### RECORDS SHOWN
--- START ---
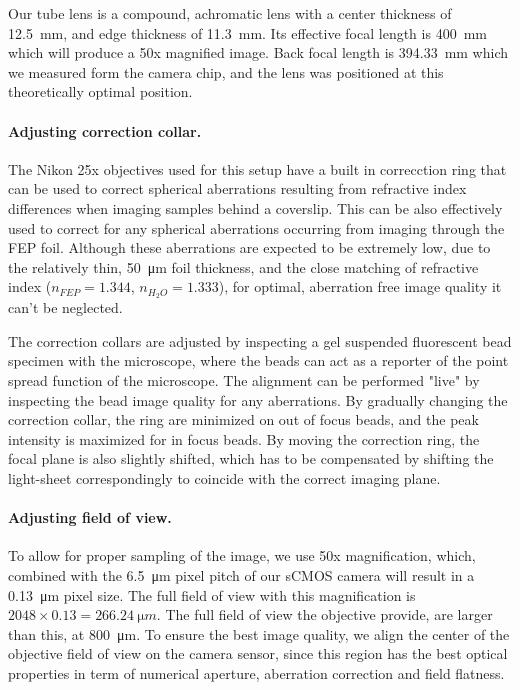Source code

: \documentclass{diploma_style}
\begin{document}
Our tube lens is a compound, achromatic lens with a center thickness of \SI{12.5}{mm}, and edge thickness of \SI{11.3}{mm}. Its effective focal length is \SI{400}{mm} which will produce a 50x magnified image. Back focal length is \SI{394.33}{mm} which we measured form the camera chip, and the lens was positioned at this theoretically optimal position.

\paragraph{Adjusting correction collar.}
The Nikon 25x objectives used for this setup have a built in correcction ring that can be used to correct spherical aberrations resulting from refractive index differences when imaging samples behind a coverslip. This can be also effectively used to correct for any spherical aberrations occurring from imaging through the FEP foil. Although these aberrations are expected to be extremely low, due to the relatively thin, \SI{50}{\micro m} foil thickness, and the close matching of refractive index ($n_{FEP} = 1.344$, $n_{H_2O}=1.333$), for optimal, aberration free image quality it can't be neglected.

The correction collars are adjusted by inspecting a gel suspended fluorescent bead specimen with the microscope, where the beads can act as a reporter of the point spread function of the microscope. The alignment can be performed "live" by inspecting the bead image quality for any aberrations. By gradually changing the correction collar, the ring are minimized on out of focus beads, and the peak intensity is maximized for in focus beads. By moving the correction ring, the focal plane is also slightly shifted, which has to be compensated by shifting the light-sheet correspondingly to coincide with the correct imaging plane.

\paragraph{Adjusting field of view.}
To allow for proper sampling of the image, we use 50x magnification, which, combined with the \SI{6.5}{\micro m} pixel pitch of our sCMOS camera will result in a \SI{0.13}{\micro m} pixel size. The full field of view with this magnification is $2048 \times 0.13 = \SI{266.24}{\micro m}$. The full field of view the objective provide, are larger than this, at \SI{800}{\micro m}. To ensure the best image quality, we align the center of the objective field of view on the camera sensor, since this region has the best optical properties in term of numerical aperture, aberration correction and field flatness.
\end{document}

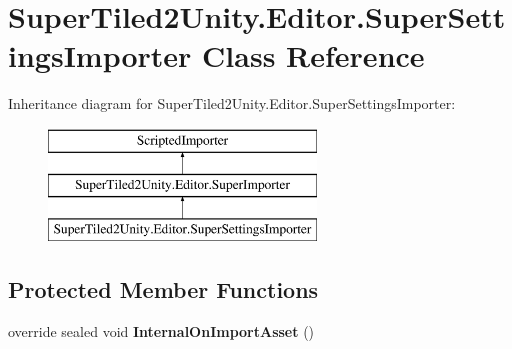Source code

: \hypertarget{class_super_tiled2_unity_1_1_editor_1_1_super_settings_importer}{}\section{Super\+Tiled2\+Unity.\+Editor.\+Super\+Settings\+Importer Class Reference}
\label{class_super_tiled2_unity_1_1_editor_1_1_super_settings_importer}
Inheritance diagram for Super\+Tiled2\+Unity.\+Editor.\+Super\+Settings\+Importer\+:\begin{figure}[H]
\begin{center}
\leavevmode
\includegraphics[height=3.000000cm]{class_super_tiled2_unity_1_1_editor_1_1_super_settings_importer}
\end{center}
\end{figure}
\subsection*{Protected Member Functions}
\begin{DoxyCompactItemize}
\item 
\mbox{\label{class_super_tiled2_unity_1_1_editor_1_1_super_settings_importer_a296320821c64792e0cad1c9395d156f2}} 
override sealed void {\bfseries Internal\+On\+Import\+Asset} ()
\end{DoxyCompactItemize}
--- END ---
### AIM OF THE TASK
Reprint the data verbatim, pictures excluded.

### COMPLETED EXERCISE
Source code

: \documentclass{diploma_style}
\begin{document}
Our tube lens is a compound, achromatic lens with a center thickness of \SI{12.5}{mm}, and edge thickness of \SI{11.3}{mm}. Its effective focal length is \SI{400}{mm} which will produce a 50x magnified image. Back focal length is \SI{394.33}{mm} which we measured form the camera chip, and the lens was positioned at this theoretically optimal position.

\paragraph{Adjusting correction collar.}
The Nikon 25x objectives used for this setup have a built in correcction ring that can be used to correct spherical aberrations resulting from refractive index differences when imaging samples behind a coverslip. This can be also effectively used to correct for any spherical aberrations occurring from imaging through the FEP foil. Although these aberrations are expected to be extremely low, due to the relatively thin, \SI{50}{\micro m} foil thickness, and the close matching of refractive index ($n_{FEP} = 1.344$, $n_{H_2O}=1.333$), for optimal, aberration free image quality it can't be neglected.

The correction collars are adjusted by inspecting a gel suspended fluorescent bead specimen with the microscope, where the beads can act as a reporter of the point spread function of the microscope. The alignment can be performed "live" by inspecting the bead image quality for any aberrations. By gradually changing the correction collar, the ring are minimized on out of focus beads, and the peak intensity is maximized for in focus beads. By moving the correction ring, the focal plane is also slightly shifted, which has to be compensated by shifting the light-sheet correspondingly to coincide with the correct imaging plane.

\paragraph{Adjusting field of view.}
To allow for proper sampling of the image, we use 50x magnification, which, combined with the \SI{6.5}{\micro m} pixel pitch of our sCMOS camera will result in a \SI{0.13}{\micro m} pixel size. The full field of view with this magnification is $2048 \times 0.13 = \SI{266.24}{\micro m}$. The full field of view the objective provide, are larger than this, at \SI{800}{\micro m}. To ensure the best image quality, we align the center of the objective field of view on the camera sensor, since this region has the best optical properties in term of numerical aperture, aberration correction and field flatness.
\end{document}

Source code

: \hypertarget{class_super_tiled2_unity_1_1_editor_1_1_super_settings_importer}{}\section{Super\+Tiled2\+Unity.\+Editor.\+Super\+Settings\+Importer Class Reference}
\label{class_super_tiled2_unity_1_1_editor_1_1_super_settings_importer}
Inheritance diagram for Super\+Tiled2\+Unity.\+Editor.\+Super\+Settings\+Importer\+:\begin{figure}[H]
\begin{center}
\leavevmode
\includegraphics[height=3.000000cm]{class_super_tiled2_unity_1_1_editor_1_1_super_settings_importer}
\end{center}
\end{figure}
\subsection*{Protected Member Functions}
\begin{DoxyCompactItemize}
\item 
\mbox{\label{class_super_tiled2_unity_1_1_editor_1_1_super_settings_importer_a296320821c64792e0cad1c9395d156f2}} 
override sealed void {\bfseries Internal\+On\+Import\+Asset} ()
\end{DoxyCompactItemize}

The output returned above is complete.